Republicans have hijacked the US supreme court. It’s time to expand it

This article is more than 1 year old
David Daley

If Amy Coney Barrett serves to Ruth Bader Ginsburg’s age, she will be a justice until 2059. We must reform the court now, or risk it losing its legitimacy forever

When the US supreme court this week radically expanded the second amendment and declared most any restrictions on guns to be presumptively unconstitutional, then overturned five decades of reproductive rights and created a likely desert for abortion access all the way from Idaho to Florida, America’s grim new reality became painfully clear.

An extreme conservative majority holds absolute control over the court. They will likely hold this power for multiple generations. They intend to use it to impose a far-right vision that most Americans oppose, twisting the rule of law into whatever they say it is, depending on the ideological outcome they hope to achieve.

It doesn’t have to be this way. The US constitution offers no guidance on the number of supreme court justices. While it has stood at nine for some time, it has not always, and need not for ever. If Republicans have hijacked the court to force a minoritarian agenda on the nation, the court must be expanded and reformed to counter a rightwing power play that threatens to remake American democracy and life itself.

The court’s hard-right majority has neither popular support for its agenda nor institutional legitimacy. It is the product of a hostile takeover of the courts 50 years in the planning by conservatives who have long understood that unpopular policies that cannot be won at the ballot box can be thrust upon Americans by an unaccountable and unelected judiciary.

Five of the six conservative justices were appointed by presidents who lost the national popular vote. (Republicans have won the national popular vote once since 1988, but appointed 16 of the last 20 justices.) Two of them have been credibly accused of sexual assault. All six were confirmed by a US Senate that overweights the interests of smaller, whiter states, and is therefore regularly controlled by the Republican party even though a Daily Kos study showed that “Senate Republicans have not won more votes or represented more Americans than Democrats” since the 1990s.

Senate Republicans, of course, have used that ill-held majority to stack and rewire the court, holding a 2016 seat open for nearly a year under a Democratic president by manufacturing a rule about confirmations during an election year, but fast-tracking the appointment of a conservative in fall 2020 even after early voting had already begun.

The court’s robed ideologues then return the partisan favor. Republicans engineered the most extreme gerrymanders in modern history during the last decade, awarding themselves a disproportionate edge in swing-state congressional delegations and entrenching themselves in power in state legislatures in Wisconsin, Pennsylvania, Michigan and other competitive states even when they lose the popular vote by hundreds of thousands.

The Roberts/Alito wrecking crew then closed the federal courts to partisan gerrymandering claims, telling voters to fix at the ballot box what their own representatives have ensured cannot be undone.
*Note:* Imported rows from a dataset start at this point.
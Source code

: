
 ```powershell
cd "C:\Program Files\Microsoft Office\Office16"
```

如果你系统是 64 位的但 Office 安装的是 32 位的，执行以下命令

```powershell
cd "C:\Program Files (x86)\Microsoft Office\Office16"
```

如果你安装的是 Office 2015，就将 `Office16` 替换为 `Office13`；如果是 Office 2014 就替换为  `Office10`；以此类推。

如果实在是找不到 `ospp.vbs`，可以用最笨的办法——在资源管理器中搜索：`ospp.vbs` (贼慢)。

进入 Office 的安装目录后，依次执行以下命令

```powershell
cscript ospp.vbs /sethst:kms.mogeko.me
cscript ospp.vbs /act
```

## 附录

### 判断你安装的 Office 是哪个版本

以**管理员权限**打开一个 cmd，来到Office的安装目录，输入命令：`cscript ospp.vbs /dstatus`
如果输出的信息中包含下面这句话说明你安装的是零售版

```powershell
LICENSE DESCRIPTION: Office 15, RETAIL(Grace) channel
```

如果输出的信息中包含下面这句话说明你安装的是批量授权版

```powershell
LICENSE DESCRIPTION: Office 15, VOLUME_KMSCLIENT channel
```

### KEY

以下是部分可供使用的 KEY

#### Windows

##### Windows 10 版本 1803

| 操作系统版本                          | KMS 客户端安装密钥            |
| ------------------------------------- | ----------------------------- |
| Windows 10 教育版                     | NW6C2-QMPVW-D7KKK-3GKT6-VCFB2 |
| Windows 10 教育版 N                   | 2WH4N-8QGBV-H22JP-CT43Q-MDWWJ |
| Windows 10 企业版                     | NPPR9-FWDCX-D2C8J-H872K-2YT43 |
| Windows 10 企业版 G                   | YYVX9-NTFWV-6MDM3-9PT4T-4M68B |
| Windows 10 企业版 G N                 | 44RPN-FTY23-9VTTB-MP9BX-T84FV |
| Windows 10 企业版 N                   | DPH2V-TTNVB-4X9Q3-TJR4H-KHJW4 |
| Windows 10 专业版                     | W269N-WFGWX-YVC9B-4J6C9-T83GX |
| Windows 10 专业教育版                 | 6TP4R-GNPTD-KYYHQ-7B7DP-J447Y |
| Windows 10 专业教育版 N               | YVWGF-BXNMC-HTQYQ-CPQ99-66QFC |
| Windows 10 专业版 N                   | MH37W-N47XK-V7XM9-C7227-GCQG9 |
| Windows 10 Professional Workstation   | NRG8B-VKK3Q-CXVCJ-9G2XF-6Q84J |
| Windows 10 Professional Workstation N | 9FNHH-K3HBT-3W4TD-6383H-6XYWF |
That obviously disingenuous reasoning was on display in Friday’s decision that overturned Roe as well, as the conservative majority pretended they were returning reproductive rights to the people and the political process, knowing full well that they themselves help rig the playing fields in those states to guarantee the anti-majoritarian position they favor.

The political process in Georgia, Ohio, Texas, Florida and so many other states has been severed from the will of the people by the anti-democratic redistricting this court blessed, allowing lawmakers to defy the will of majorities who support abortion rights even in conservative Oklahoma and Alabama.

Let’s be clear: this is a court that has been constructed to thwart the will of the people with the help of hundreds of millions in rightwing dark money, by playing brutalist constitutional hardball ripped from the autocrat’s handbook, and by exploiting the same structural inequities in redistricting, the US Senate and the electoral college that helped protect slavery and then Jim Crow. This supreme court has now placed itself above the people and above the law. Simply because they have the power. Simply because they can.

In a shattered democracy teetering on the edge of what feels like permanent minority rule, a runaway rightwing court – unbound by precedent, public opinion or history, one willing to create over two days a new American hellscape of uncontrollable concealed carry and forced pregnancies – stands as perhaps the most foreboding challenge yet to rule by and for the people.

Republicans built this anti-majoritarian court by exercising raw political power. Now those partisan justices have begun handing down partisan victories that conservatives have sought for years, dressed in the skimpiest fig leaf of constitutional law, that could not otherwise be won through persuasion or the usual political means because most Americans stand opposed to these policies. It will require the same tough-minded use of political power to undo it.

Alas, much of the Democratic leadership spent Friday sending outraged fundraising emails; Speaker Nancy Pelosi read a poem. It will take more than that. Democrats still control the White House and Congress. They can prioritize court expansion and reform now – and run on it this fall – or the current court will continue undoing public safety, the regulatory state, voting rights and reproductive health for years to come. If Justice Amy Coney Barrett serves to Ruth Bader Ginsburg’s age, she will remain on the court until 2059. Democrats will need a vacancy, control of the White House and a majority in an increasingly anti-majoritarian Senate to ever confirm another justice. Court expansion must be considered a central piece of any plan to protect American traditions of majority rule.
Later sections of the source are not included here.